Вполголоса прочитав эти стихи, Себастиан, отсутствующе вглядываясь перед собой, на несколько секунд впал в некую особенную (таинственную) задумчивость. И вот «придя в себя», выдохнул меланхолично; взял хрустальный графин, что стоял пред нами на столе, и наполнил водой два стакана, первый из которых любезно подал мне, а из второго отпил сам (со сдержанностью, веющей беспокойством). Засим молвил:
— Мне шел семнадцатый год — цветущая пора, когда чувства необычайно обострены и неутолима любознательность. Умом я, пожалуй, был старше многих своих сверстников, но в душе оставался сущим ребенком, кой, не ведая забот и треволнений, увлеченно осваивает жизнь да с наивной непосредственностью удивляется всему, что созерцает.
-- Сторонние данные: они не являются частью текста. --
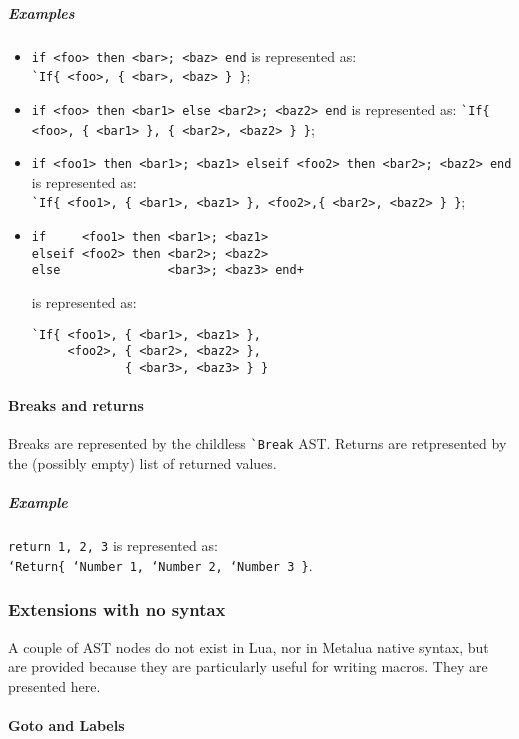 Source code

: \subparagraph{Examples}
\begin{itemize}

\item \verb+if <foo> then <bar>; <baz> end+ is represented as:\\
  \verb+`If{ <foo>, { <bar>, <baz> } }+;

\item \verb+if <foo> then <bar1> else <bar2>; <baz2> end+
  is represented as:
  \verb+`If{ <foo>, { <bar1> }, { <bar2>, <baz2> } }+;

\item
  \verb+if <foo1> then <bar1>; <baz1> elseif <foo2> then <bar2>; <baz2> end+
  \\ is represented as: \\
  \verb+`If{ <foo1>, { <bar1>, <baz1> }, <foo2>,{ <bar2>, <baz2> } }+;

\item
\begin{verbatim}
if     <foo1> then <bar1>; <baz1> 
elseif <foo2> then <bar2>; <baz2> 
else               <bar3>; <baz3> end+ 
\end{verbatim}
is represented as:
\begin{verbatim}
`If{ <foo1>, { <bar1>, <baz1> }, 
     <foo2>, { <bar2>, <baz2> },
             { <bar3>, <baz3> } }
\end{verbatim}

\end{itemize}

\paragraph{Breaks and returns} 
Breaks are represented by the childless \verb|`Break| AST. Returns are
retpresented by the (possibly empty) list of returned values.

\subparagraph{Example}
{\tt return 1, 2, 3} is represented as:\\ 
{\tt`Return\{ `Number 1, `Number 2, `Number 3 \}}.

\subsubsection{Extensions with no syntax}

A couple of AST nodes do not exist in Lua, nor in Metalua native
syntax, but are provided because they are particularly useful for
writing macros. They are presented here.

\paragraph{Goto and Labels}

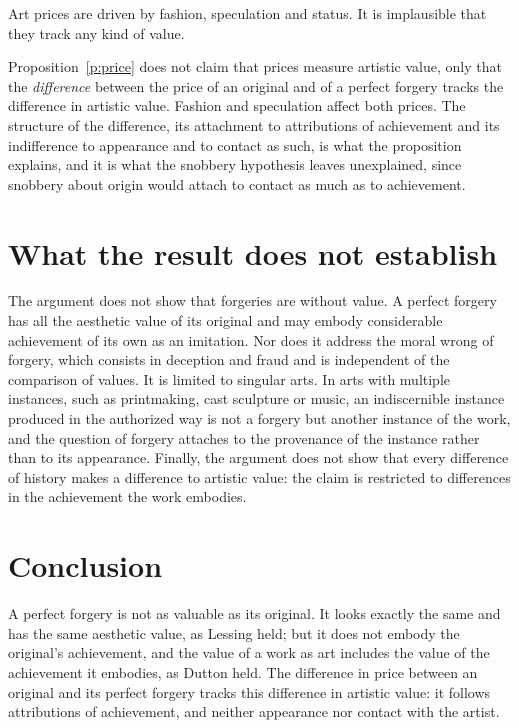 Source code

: \documentclass{situationist-preprint}
\begin{document}
\begin{objection}[Prices]\label{o:market}
Art prices are driven by fashion, speculation and status. It is implausible that they track any kind of value.
\end{objection}

\begin{reply}
Proposition~\ref{p:price} does not claim that prices measure artistic value, only that the \emph{difference} between the price of an original and of a perfect forgery tracks the difference in artistic value. Fashion and speculation affect both prices. The structure of the difference, its attachment to attributions of achievement and its indifference to appearance and to contact as such, is what the proposition explains, and it is what the snobbery hypothesis leaves unexplained, since snobbery about origin would attach to contact as much as to achievement.
\end{reply}

\section{What the result does not establish}

The argument does not show that forgeries are without value. A perfect forgery has all the aesthetic value of its original and may embody considerable achievement of its own as an imitation. Nor does it address the moral wrong of forgery, which consists in deception and fraud and is independent of the comparison of values. It is limited to singular arts. In arts with multiple instances, such as printmaking, cast sculpture or music, an indiscernible instance produced in the authorized way is not a forgery but another instance of the work, and the question of forgery attaches to the provenance of the instance rather than to its appearance. Finally, the argument does not show that every difference of history makes a difference to artistic value: the claim is restricted to differences in the achievement the work embodies.

\section{Conclusion}

A perfect forgery is not as valuable as its original. It looks exactly the same and has the same aesthetic value, as Lessing held; but it does not embody the original's achievement, and the value of a work as art includes the value of the achievement it embodies, as Dutton held. The difference in price between an original and its perfect forgery tracks this difference in artistic value: it follows attributions of achievement, and neither appearance nor contact with the artist.
\end{document}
Я все чаще выходил на длительные прогулки и все чаще в преднамеренном одиночестве. Меня манил сакральный зов, с каждым звуком природы единосущный: шелестом растительности и переливами ручьев, щебетом птиц и стрекотом кузнечиков, шепотом ветра в волосах, — полифоническое безмолвие девственного мира; чье-либо присутствие неминуемо заглушало бы сей всепроницающий глас единства бытия, — ибо, как известно, природа вещает лишь тому, кто один, или же тем, кто одно…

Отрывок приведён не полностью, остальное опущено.